Following a paper deadline in early January, my department at KTH (Media Technology and Interaction Design) kicked off 2018 with a writers’ retreat. What happens at a writers’ retreat? We book a venue in the Stockholm archipelago for three days and two nights, and write. And sauna and winter swim, but mainly write. The primary purpose of the retreat is to provide time and space away from everyday academic duties, from teaching to admin responsibilities, in order to focus on increasing the quality and quantity of our writing output. During the three days, we follow an agile framework in which junior/senior pairs write in ~45 minute sprints and then provide ~15 minutes of feedback. In addition to intense writing blocks, lunches, dinners, and evening activities provide ample opportunities to better know our colleagues professionally and personally. Though equally as exhausting as the writing, this social time I find incredibly valuable in creating a continued collaborative culture at work.

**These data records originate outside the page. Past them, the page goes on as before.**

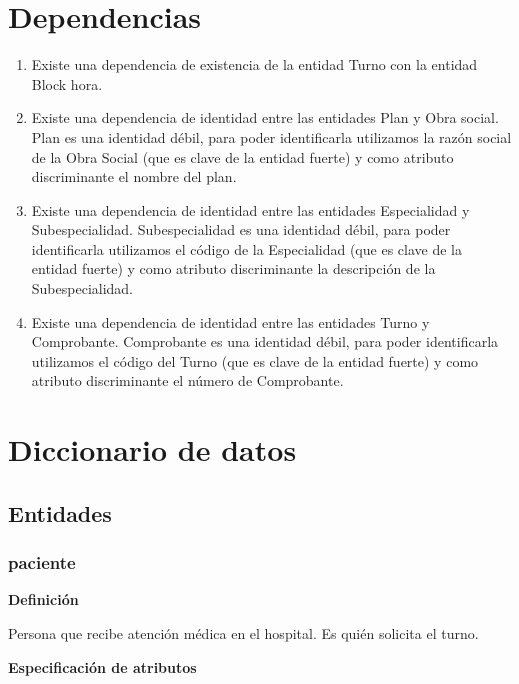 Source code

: \documentclass[a4paper,11pt]{article}
\begin{document}
\section{\textbf{Dependencias}}
\begin{enumerate}
\item Existe una dependencia de existencia de la entidad Turno con la entidad Block 
hora.

\item Existe una dependencia de identidad entre las entidades Plan y Obra social. 
Plan es una identidad débil, para poder identificarla utilizamos la razón social 
de la Obra Social (que es clave de la entidad fuerte) y como atributo discriminante 
el nombre del plan.

\item Existe una dependencia de identidad entre las entidades Especialidad y Subespecialidad. 
Subespecialidad es una identidad débil, para poder identificarla utilizamos el 
código de la Especialidad (que es clave de la entidad fuerte) y como atributo 
discriminante la descripción de la Subespecialidad.

\item Existe una dependencia de identidad entre las entidades Turno y Comprobante. 
Comprobante es una identidad débil, para poder identificarla utilizamos el código 
del Turno (que es clave de la entidad fuerte) y como atributo discriminante el 
número de Comprobante.\pagebreak{}
\end{enumerate}


\section{\textbf{Diccionario de datos}}

\subsection{\textbf{Entidades}}

\subsubsection{\textbf{paciente}}

\textbf{Definición}

Persona que recibe atención médica en el hospital. Es quién solicita el turno. 

\textbf{Especificación de atributos}
\end{document}
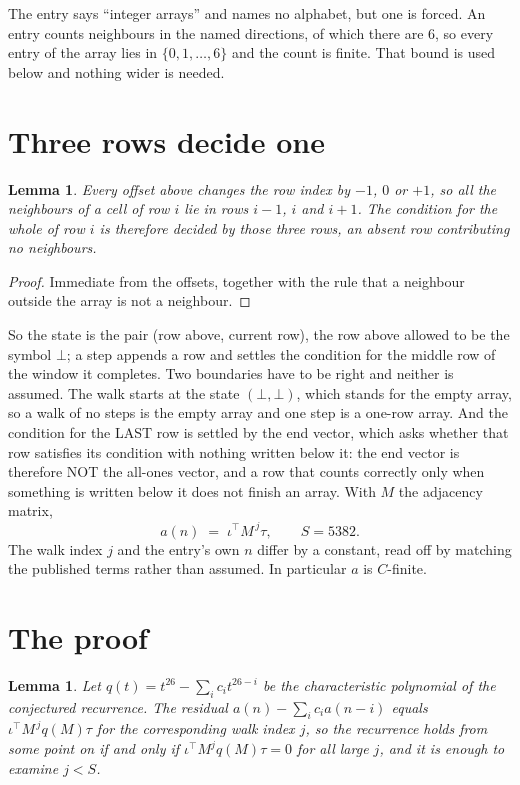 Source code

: \documentclass[11pt,a4paper]{article}
\theoremstyle{plain}
\newtheorem{lemma}[theorem]{Lemma}
\theoremstyle{definition}
\begin{document}
The entry says ``integer arrays'' and names no alphabet, but one is forced. An entry counts
neighbours in the named directions, of which there are $6$, so every entry of the array
lies in $\{0,1,\dots,6\}$ and the count is finite. That bound is used below and
nothing wider is needed.

\section{Three rows decide one}

\begin{lemma}\label{lem:win}
Every offset above changes the row index by $-1$, $0$ or $+1$, so all the neighbours of a cell
of row $i$ lie in rows $i-1$, $i$ and $i+1$. The condition for the whole of row $i$ is
therefore decided by those three rows, an absent row contributing no neighbours.
\end{lemma}

\begin{proof}
Immediate from the offsets, together with the rule that a neighbour outside the array is not a
neighbour.
\end{proof}

So the state is the pair (row above, current row), the row above allowed to be the symbol
$\bot$; a step appends a row and settles the condition for the middle row of the window it
completes. Two boundaries have to be right and neither is assumed. The walk starts at the state
$(\bot,\bot)$, which stands for the empty array, so a walk of no steps is the empty array and
one step is a one-row array. And the condition for the LAST row is settled by the end vector,
which asks whether that row satisfies its condition with nothing written below it: the end
vector is therefore NOT the all-ones vector, and a row that counts correctly only when
something is written below it does not finish an array. With $M$ the adjacency matrix,
\[
a(n)\;=\;\iota^{\!\top}M^{\,j}\tau ,\qquad S=5382.
\]
The walk index $j$ and the entry's own $n$ differ by a constant, read off by matching the
published terms rather than assumed. In particular $a$ is $C$-finite.

\section{The proof}

\begin{lemma}\label{lem:crit}
Let $q(t)=t^{26}-\sum_i c_it^{26-i}$ be the characteristic polynomial of the
conjectured recurrence. The residual $a(n)-\sum_ic_ia(n-i)$ equals
$\iota^{\!\top}M^{\,j}q(M)\tau$ for the corresponding walk index $j$, so the recurrence
holds from some point on if and only if $\iota^{\!\top}M^{j}q(M)\tau=0$ for all large $j$,
and it is enough to examine $j<S$.
\end{lemma}
\end{document}
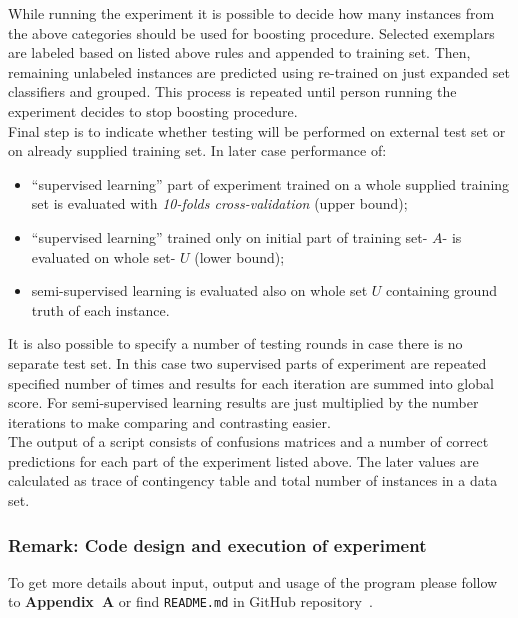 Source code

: \documentclass[12pt, a4paper, pdflatex]{report}
\begin{document}
While running the experiment it is possible to decide how many instances from the above categories should be used for boosting procedure. Selected exemplars are labeled based on listed above rules and appended to training set. Then, remaining unlabeled instances are predicted using re-trained on just expanded set classifiers and grouped. This process is repeated until person running the experiment decides to stop boosting procedure.\\

Final step is to indicate whether testing will be performed on external test set or on already supplied training set. 
In later case performance of:
\begin{itemize}
\item ``supervised learning'' part of experiment trained on a whole supplied training set is evaluated with \emph{10-folds cross-validation} (upper bound);
\item ``supervised learning'' trained only on initial part of training set- $A$- is evaluated on whole set- $U$ (lower bound);
\item semi-supervised learning is evaluated also on whole set $U$ containing ground truth of each instance.
\end{itemize}

It is also possible to specify a number of testing rounds in case there is no separate test set. In this case two supervised parts of experiment are repeated specified number of times and results for each iteration are summed into global score. For semi-supervised learning results are just multiplied by the number iterations to make comparing and contrasting easier.\\

The output of a script consists of confusions matrices and a number of correct predictions for each part of the experiment listed above. The later values are calculated as trace of contingency table and total number of instances in a data set.

\subsubsection{Remark: Code design and execution of experiment}
To get more details about input, output and usage of the program please follow to \textbf{Appendix~A} or find \texttt{README.md} in GitHub repository~\cite{githubcode}.
\end{document}
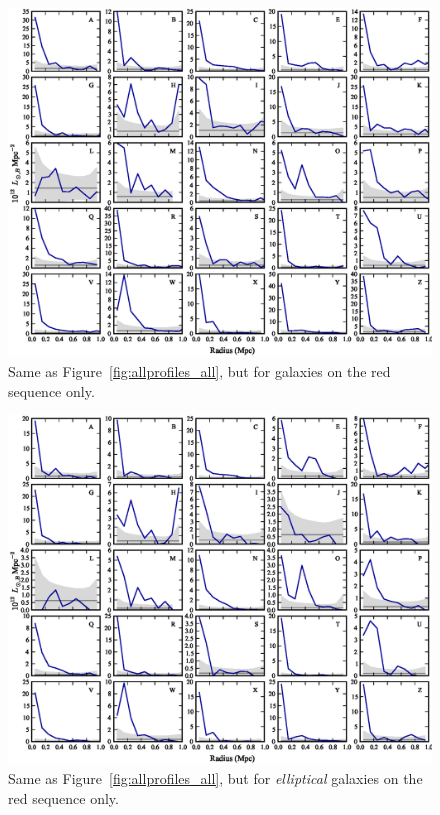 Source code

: \begin{figure}[tp]
\includegraphics[angle=270]{figures/clrate/allprofiles_rs.eps}
\caption[Luminosity profiles of 25 clusters -- red-sequence galaxies]
{Same as Figure~\ref{fig:allprofiles_all}, but for galaxies on the red
sequence only. \label{fig:allprofiles_rs}}
\end{figure}

\begin{figure}[tp]
\includegraphics[angle=270]{figures/clrate/allprofiles_rse.eps}
\caption[Luminosity profiles of 25 clusters -- red-sequence elliptical
  galaxies] {Same as Figure~\ref{fig:allprofiles_all}, but for {\it
    elliptical} galaxies on the red sequence
  only. \label{fig:allprofiles_rse}}
\end{figure}

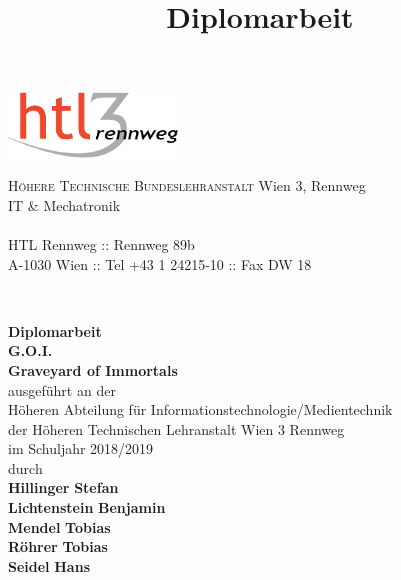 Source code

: \documentclass[
    headings=optiontotocandhead,%
    twoside,
    numbers=noenddot,%
    toc=flat, %
    12pt, %
    titlepage, %
    parskip=full, %
    listof=totoc, %
    listof=flat, %
    numbers=noenddot, %
    bibliography=totoc, %
    a4paper,DIV=14,
    BCOR=15mm,
]{scrbook}
\begin{document}
\newcommand{\kapitelautor}{}


\frontmatter %
\title{Diplomarbeit}
\begin{titlepage}
\begin{minipage}[b]{1\columnwidth}
\parbox[b]{50mm}{\includegraphics[width=45mm]{HTL3RLogoRGB}}
\hfill
\parbox[b]{130mm}{\footnotesize \textsc{Höhere Technische Bundeslehranstalt} Wien 3, Rennweg\\
IT \& Mechatronik\\
\\
HTL Rennweg :: Rennweg 89b\\
A-1030 Wien :: Tel +43 1 24215-10 :: Fax DW 18
}\\
\mbox{}
\end{minipage}

\vspace{1cm}


\begin{center}
\textbf{\LARGE{}Diplomarbeit}{\large{}}\\
{\large{}\vspace{15mm}
 }\textbf{\large{}G.O.I.}\\
\textbf{\large{}Graveyard of Immortals}\\
 \vspace{15mm}
 ausgeführt an der\\
 Höheren Abteilung für Informationstechnologie/Medientechnik\\
 der Höheren Technischen Lehranstalt Wien 3 Rennweg\\
 \vspace{1cm}
 im Schuljahr 2018/2019\\
 \vspace{1cm}
 durch\\
 \vspace{0.5cm}
\textbf{\large{}Hillinger} \textbf{\large{}Stefan}\\
\textbf{\large{}Lichtenstein} \textbf{\large{}Benjamin}\\
\textbf{\large{}Mendel} \textbf{\large{}Tobias}\\
\textbf{\large{}Röhrer} \textbf{\large{}Tobias}\\
\textbf{\large{}Seidel} \textbf{\large{}Hans}\\


\end{center}
\end{titlepage}
\end{document}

During this year’s writing camp I started a paper on a Pee-ometer, a recent project by Master’s students that I proposed and supervised in which they prototyped a wearable device that predicts when a user has to pee to investigate Machine Learning as a design material.
In mid January, the Smart Implicit Interaction project had a two day project offsite. As the project is composed of differing philosophical and methodological backgrounds – i.e. Artificial Intelligence, Social Sciences, and Interaction Design – the first day consisted of a beginners overview into reinforcement and representational learning in neural networks to introduce technical terminology and objectives. During the second day, all of the sub-projects presented their current status and goals for the year. I specifically presented two ongoing design projects, data-driven design methods and the Pee-ometer. In the former, I discussed early design activities and resulting concepts from investigating the implications of screenshots as a data source. In the latter, I discussed three high-level interests guiding future project directions, including Machine Learning as a design material, interactional loops, and critique and ethics. Overall, it was inspiring to share and strategize better collaborations while revisiting overarching project objectives.
Last week continued January’s streak of out-of-office research activities and into the forest. To kick off an new outdoors project, myself and three senior researchers went on a mid-week day hike 30 minutes outside of Stockholm. Not only was I surprised at a Professor’s ability to make a fire in the snow, but the excursion was both refreshing and constructive. More in the coming months!
And last but definitely not least, friend and fellow PhD student Vasiliki successfully defended her thesis Making Preciousness: Interaction Design Through Studio Crafts. Her opponent Ron Wakkary gave a much deserved brilliant presentation of her work before lengthy discussions with him and the committee. Admittedly, it is selfishly bittersweet to see her finishing as she has been a tremendous support and inspiration during the first year of my own PhD.